Provided information:

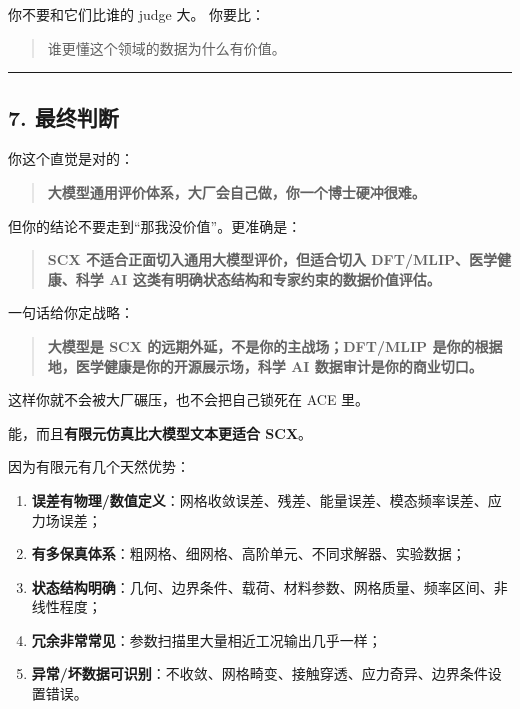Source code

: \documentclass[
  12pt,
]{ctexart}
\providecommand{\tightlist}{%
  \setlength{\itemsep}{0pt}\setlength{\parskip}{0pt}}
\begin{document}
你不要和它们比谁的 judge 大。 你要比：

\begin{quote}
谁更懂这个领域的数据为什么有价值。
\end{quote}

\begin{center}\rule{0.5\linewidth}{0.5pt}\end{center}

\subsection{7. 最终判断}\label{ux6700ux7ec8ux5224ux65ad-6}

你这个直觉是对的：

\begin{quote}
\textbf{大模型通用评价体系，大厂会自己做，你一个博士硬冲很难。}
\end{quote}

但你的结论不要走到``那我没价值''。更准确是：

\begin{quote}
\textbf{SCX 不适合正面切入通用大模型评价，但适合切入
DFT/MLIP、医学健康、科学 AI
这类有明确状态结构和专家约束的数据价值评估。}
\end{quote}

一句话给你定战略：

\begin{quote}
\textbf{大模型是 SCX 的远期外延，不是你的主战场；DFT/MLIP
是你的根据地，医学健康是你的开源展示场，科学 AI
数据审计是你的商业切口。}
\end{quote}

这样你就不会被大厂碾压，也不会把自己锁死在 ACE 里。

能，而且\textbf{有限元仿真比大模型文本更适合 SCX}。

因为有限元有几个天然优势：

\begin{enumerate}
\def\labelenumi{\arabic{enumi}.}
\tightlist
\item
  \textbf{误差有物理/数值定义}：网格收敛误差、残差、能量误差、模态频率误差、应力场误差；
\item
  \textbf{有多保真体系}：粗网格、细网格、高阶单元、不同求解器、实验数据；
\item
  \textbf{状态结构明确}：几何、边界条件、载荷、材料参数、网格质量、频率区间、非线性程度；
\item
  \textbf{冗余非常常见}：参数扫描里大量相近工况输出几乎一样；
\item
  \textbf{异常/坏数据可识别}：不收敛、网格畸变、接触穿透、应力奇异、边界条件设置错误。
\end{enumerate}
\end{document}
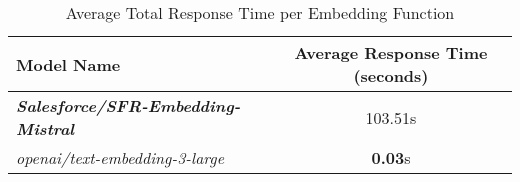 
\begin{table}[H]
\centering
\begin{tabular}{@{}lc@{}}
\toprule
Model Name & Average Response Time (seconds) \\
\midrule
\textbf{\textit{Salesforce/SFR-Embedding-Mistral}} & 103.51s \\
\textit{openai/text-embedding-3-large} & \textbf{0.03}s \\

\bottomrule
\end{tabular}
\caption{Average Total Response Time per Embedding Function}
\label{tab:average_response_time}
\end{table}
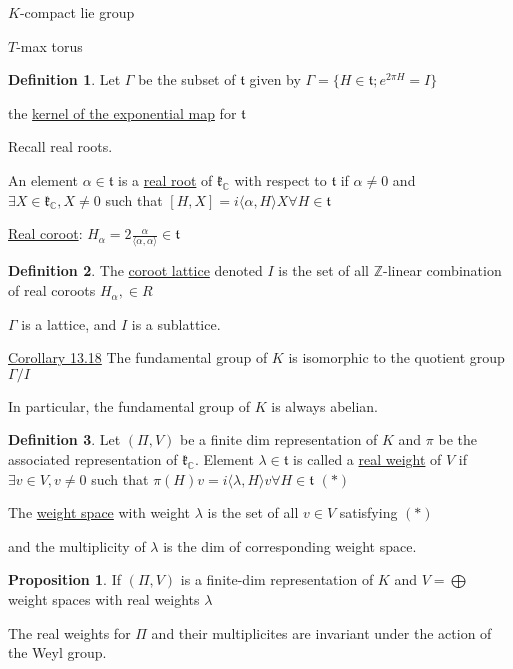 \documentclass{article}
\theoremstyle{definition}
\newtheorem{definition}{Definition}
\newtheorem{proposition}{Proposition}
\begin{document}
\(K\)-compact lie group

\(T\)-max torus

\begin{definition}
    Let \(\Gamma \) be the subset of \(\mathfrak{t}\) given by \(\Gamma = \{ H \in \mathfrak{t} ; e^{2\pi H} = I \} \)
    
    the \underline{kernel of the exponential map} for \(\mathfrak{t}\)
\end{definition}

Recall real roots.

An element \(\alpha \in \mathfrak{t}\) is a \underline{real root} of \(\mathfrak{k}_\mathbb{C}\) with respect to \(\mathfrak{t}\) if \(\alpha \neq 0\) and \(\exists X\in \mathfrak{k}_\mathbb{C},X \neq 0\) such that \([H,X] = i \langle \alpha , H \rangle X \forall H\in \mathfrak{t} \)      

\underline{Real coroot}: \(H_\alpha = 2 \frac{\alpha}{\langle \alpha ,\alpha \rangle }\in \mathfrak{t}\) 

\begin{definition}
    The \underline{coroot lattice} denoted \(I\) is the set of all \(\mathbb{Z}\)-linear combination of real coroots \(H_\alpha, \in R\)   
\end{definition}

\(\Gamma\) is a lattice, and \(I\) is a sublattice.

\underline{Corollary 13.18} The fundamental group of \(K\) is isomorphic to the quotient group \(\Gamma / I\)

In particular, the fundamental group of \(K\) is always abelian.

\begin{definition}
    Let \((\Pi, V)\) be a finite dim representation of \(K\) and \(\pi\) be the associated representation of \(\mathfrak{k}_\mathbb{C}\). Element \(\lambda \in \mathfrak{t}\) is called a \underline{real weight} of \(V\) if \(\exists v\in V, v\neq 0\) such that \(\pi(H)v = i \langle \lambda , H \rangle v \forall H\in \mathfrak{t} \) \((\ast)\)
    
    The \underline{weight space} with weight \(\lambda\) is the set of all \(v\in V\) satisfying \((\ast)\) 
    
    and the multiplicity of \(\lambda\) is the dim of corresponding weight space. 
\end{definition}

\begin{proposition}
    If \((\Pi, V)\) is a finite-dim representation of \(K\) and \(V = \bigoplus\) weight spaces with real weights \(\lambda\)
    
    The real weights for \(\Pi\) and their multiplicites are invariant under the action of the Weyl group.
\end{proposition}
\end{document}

--

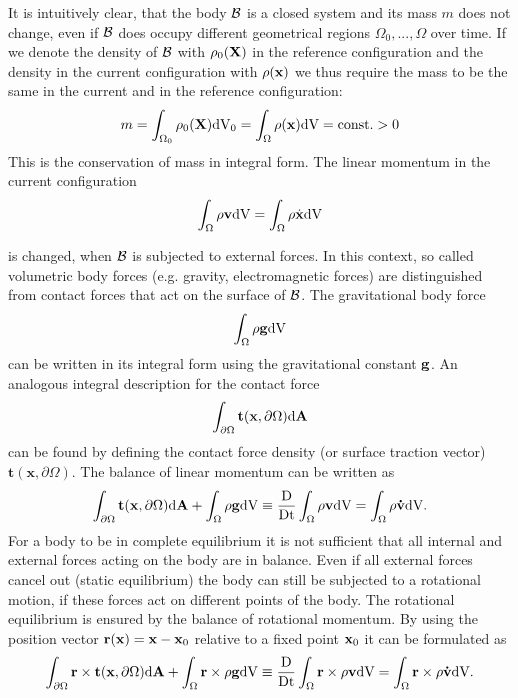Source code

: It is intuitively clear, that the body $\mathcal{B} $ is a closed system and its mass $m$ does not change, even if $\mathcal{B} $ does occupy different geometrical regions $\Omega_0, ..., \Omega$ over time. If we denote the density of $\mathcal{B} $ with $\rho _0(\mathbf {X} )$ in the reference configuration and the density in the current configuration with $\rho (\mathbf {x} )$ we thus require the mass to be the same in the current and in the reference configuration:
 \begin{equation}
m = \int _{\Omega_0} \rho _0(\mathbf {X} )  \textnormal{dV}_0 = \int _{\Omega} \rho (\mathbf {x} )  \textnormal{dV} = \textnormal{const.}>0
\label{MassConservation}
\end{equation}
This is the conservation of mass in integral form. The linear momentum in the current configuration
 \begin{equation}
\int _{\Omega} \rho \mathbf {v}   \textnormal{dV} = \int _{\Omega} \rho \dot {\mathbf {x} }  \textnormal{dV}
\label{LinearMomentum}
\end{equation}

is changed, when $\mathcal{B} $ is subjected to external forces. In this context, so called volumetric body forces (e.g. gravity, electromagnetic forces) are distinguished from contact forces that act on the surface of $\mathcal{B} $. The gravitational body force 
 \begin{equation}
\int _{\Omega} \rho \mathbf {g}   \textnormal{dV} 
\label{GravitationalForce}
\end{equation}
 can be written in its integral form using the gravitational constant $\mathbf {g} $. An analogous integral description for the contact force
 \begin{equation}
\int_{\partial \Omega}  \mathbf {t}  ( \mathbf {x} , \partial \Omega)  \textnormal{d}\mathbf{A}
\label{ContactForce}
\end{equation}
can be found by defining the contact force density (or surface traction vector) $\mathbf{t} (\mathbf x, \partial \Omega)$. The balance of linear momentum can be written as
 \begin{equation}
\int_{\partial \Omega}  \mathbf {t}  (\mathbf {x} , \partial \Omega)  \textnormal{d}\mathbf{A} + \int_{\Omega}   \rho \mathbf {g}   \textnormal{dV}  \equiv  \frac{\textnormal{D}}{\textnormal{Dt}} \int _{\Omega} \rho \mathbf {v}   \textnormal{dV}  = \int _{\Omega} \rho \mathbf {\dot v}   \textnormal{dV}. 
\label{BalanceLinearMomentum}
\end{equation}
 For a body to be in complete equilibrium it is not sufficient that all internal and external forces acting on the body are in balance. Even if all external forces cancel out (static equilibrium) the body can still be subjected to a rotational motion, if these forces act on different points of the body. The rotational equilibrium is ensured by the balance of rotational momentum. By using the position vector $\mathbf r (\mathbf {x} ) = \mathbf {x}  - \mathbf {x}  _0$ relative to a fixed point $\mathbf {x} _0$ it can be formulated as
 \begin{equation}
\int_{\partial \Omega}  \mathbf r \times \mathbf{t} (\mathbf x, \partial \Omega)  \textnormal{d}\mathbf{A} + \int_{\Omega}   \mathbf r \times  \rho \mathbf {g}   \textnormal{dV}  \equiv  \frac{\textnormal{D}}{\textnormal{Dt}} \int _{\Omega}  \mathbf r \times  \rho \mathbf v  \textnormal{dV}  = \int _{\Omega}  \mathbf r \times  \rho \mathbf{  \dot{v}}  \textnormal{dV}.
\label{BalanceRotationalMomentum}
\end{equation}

Required action:
Report the number of lines, in the entries above, that contain the word "textit", without any other text.

Your response:
2